Stevertigo wrote:
Its not a lack confidence... Its the expectation of responsibility balanced with other things...
When I say that I want to de-mystify the sysop position, this is exactly the sort of idea that I want to counter. Basically, there is an expectation of responsibility, professionalism, good will, for _everyone_, not just sysops.
I ''totally'' agree with the demystification, and politicization... but I dont think that Joe Anon should just show up, do some stuff for a couple of weeks...
Traditionally, the only reason to even have sysops is not as a title of nobility, but because there are/were certain irreversible or hard-to-reverse commands that are very useful.
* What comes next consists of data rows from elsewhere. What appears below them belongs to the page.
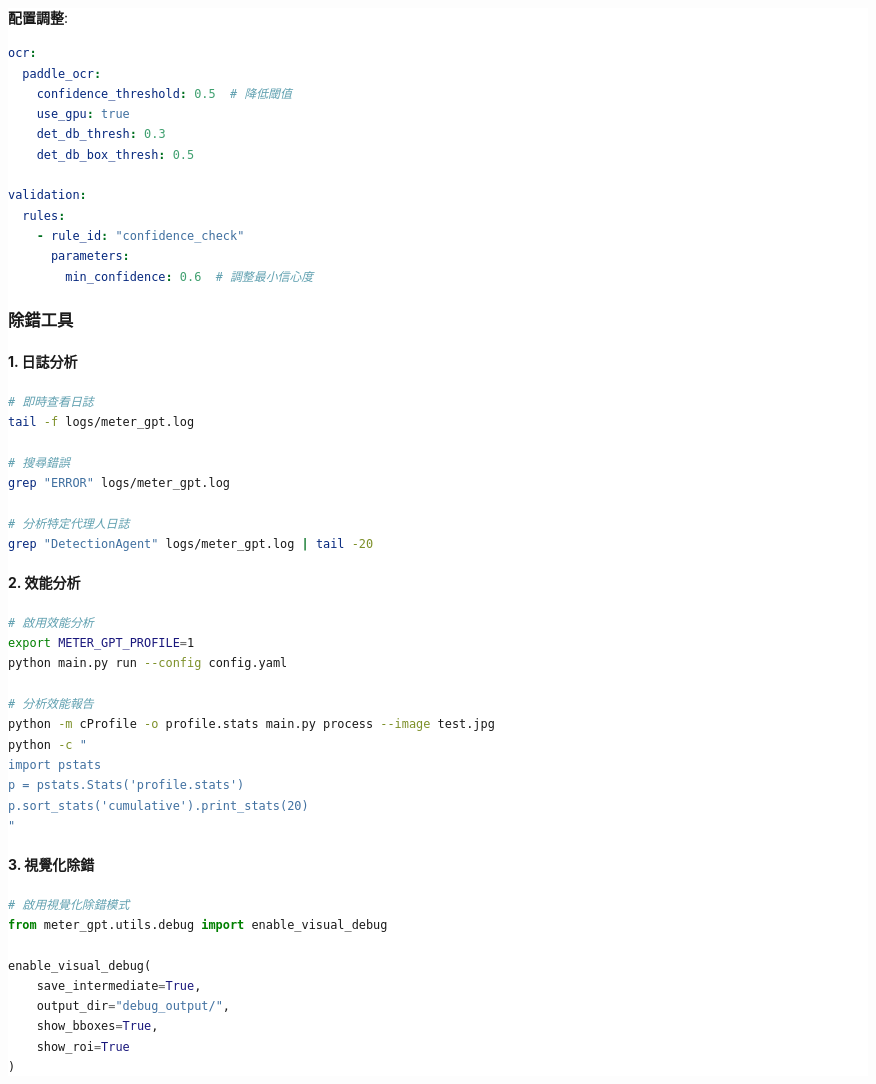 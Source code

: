 **配置調整**:
```yaml
ocr:
  paddle_ocr:
    confidence_threshold: 0.5  # 降低閾值
    use_gpu: true
    det_db_thresh: 0.3
    det_db_box_thresh: 0.5
    
validation:
  rules:
    - rule_id: "confidence_check"
      parameters:
        min_confidence: 0.6  # 調整最小信心度
```

### 除錯工具

#### 1. 日誌分析
```bash
# 即時查看日誌
tail -f logs/meter_gpt.log

# 搜尋錯誤
grep "ERROR" logs/meter_gpt.log

# 分析特定代理人日誌
grep "DetectionAgent" logs/meter_gpt.log | tail -20
```

#### 2. 效能分析
```bash
# 啟用效能分析
export METER_GPT_PROFILE=1
python main.py run --config config.yaml

# 分析效能報告
python -m cProfile -o profile.stats main.py process --image test.jpg
python -c "
import pstats
p = pstats.Stats('profile.stats')
p.sort_stats('cumulative').print_stats(20)
"
```

#### 3. 視覺化除錯
```python
# 啟用視覺化除錯模式
from meter_gpt.utils.debug import enable_visual_debug

enable_visual_debug(
    save_intermediate=True,
    output_dir="debug_output/",
    show_bboxes=True,
    show_roi=True
)
```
We just want to make reasonably sure someone isn't going to start trashing the database.
I guess Im also curious about SSL and sysopdom, and the such... If someone really wanted to 'fork' the wikipedia they could get access pretty easily couldnt they? -Stevertigo.
SSL access is a different thing from sysop status. SSH access has a much higher standard, and is *really* just a technical thing. I have to know someone pretty well, or have someone vouch for them that I know pretty well, they have to have a reasonably good cause, some computer skills, etc.
Someone wishing to fork would not need SSH access, but if I knew them, and if they had a reason why it would be helpful, a desire to fork would not preclude them. (Although, I don't want people to *fork*, really.)